那么我们来举一个例子分析一下问题解决方案,还是c1字段,值为NULL,类型为point。那么在执行sql "insert into table (c1) values(NULL); ",按理说这句sql在pg里面直接执行是不报错的如果字段没有非空约束的话。为什么报错了呢?
debug 跟代码到sparksql中类org.apache.spark.sql.execution.datasources.jdbc.JdbcUtils.savePartition()方法中第661行,这里有通过PrepareStatement设置参数的方式设置字段值,当值为NULL时,这里调用的是 stmt.setNull(i + 1, nullTypes(i)) 方法专门来处理NULL值。
while (i < numFields) { if (row.isNullAt(i)) { stmt.setNull(i + 1, nullTypes(i)) //注意此处专门处理NULL值 } else { setters(i).apply(stmt, row, i) } i = i + 1 }
那么问题来了,setNull()方法有两个参数,第一个是字段下标,第二个是空值时的映射类型,就是当插入字段值为空时,告诉数据库这个数值按照那个类型去处理。那么这样就明了,我们指定正确的类型就行了。但是问题又来了,这字段在数据库到底是什么类型呢?这个我们提前是一定不知道,因为spark并不支持所有的数据库字段类型,比如pg中的point类型,映射到spark中是StringType类型,但是反过来从StringType就不能推测出数据库中类型了,因为可能有很多类型都转成StringType类型了。比如:path,jsonb等pg支持的而通用sql又不支持的类型。

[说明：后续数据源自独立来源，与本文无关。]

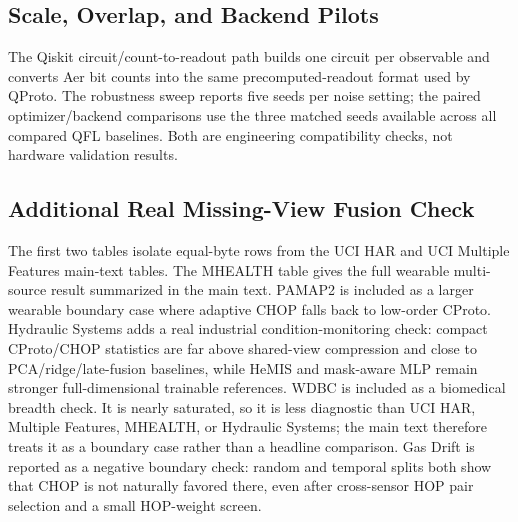 \subsection{Scale, Overlap, and Backend Pilots}






The Qiskit circuit/count-to-readout path builds one circuit per observable and converts Aer bit counts into the same precomputed-readout format used by QProto. The robustness sweep reports five seeds per noise setting; the paired optimizer/backend comparisons use the three matched seeds available across all compared QFL baselines. Both are engineering compatibility checks, not hardware validation results.

\subsection{Additional Real Missing-View Fusion Check}














The first two tables isolate equal-byte rows from the UCI HAR and UCI Multiple Features main-text tables. The MHEALTH table gives the full wearable multi-source result summarized in the main text. PAMAP2 is included as a larger wearable boundary case where adaptive CHOP falls back to low-order CProto. Hydraulic Systems adds a real industrial condition-monitoring check: compact CProto/CHOP statistics are far above shared-view compression and close to PCA/ridge/late-fusion baselines, while HeMIS and mask-aware MLP remain stronger full-dimensional trainable references. WDBC is included as a biomedical breadth check. It is nearly saturated, so it is less diagnostic than UCI HAR, Multiple Features, MHEALTH, or Hydraulic Systems; the main text therefore treats it as a boundary case rather than a headline comparison. Gas Drift is reported as a negative boundary check: random and temporal splits both show that CHOP is not naturally favored there, even after cross-sensor HOP pair selection and a small HOP-weight screen.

再来看nullTypes(i)这个代码,这里nullTypes这个是一个数组,存储的是每个字段空值的时候对应的映射的类型。他在哪里赋值的呢,看代码
val nullTypes = rddSchema.fields.map(f => getJdbcType(f.dataType, dialect).jdbcNullType) //这里从getJdbcType方法得到的datatype获取空值映射类型
从上面代码我们看到他是在方言实现类的 getJdbcType 方法获得的,我们再看pg的方言中该方法实现
override def getJDBCType(dt: DataType): Option[JdbcType] = dt match { case StringType => Some(JdbcType("TEXT", Types.CHAR)) //注意这里,c1对应的是这个,看出空值时c1的NULL值会按照CHAR类型插入,自然会报错 case BinaryType => Some(JdbcType("BYTEA", Types.BINARY)) case BooleanType => Some(JdbcType("BOOLEAN", Types.BOOLEAN)) case FloatType => Some(JdbcType("FLOAT4", Types.FLOAT)) case DoubleType => Some(JdbcType("FLOAT8", Types.DOUBLE)) case ShortType => Some(JdbcType("SMALLINT", Types.SMALLINT)) case t: DecimalType => Some( JdbcType(s"NUMERIC(${t.precision},${t.scale})", java.sql.Types.NUMERIC)) case ArrayType(et, _) if et.isInstanceOf[AtomicType] => getJDBCType(et).map(_.databaseTypeDefinition) .orElse(JdbcUtils.getCommonJDBCType(et).map(_.databaseTypeDefinition)) .map(typeName => JdbcType(s"$typeName[]", java.sql.Types.ARRAY)) case ByteType => throw new IllegalArgumentException(s"Unsupported type in postgresql: $dt"); case _ => None }
从代码 case StringType => Some(JdbcType("TEXT", Types.CHAR)) 中我们看到c1对应的StringType类型,空值时c1的NULL值会按照CHAR类型插入,不是数据库中真实类型point类型,自然会报错。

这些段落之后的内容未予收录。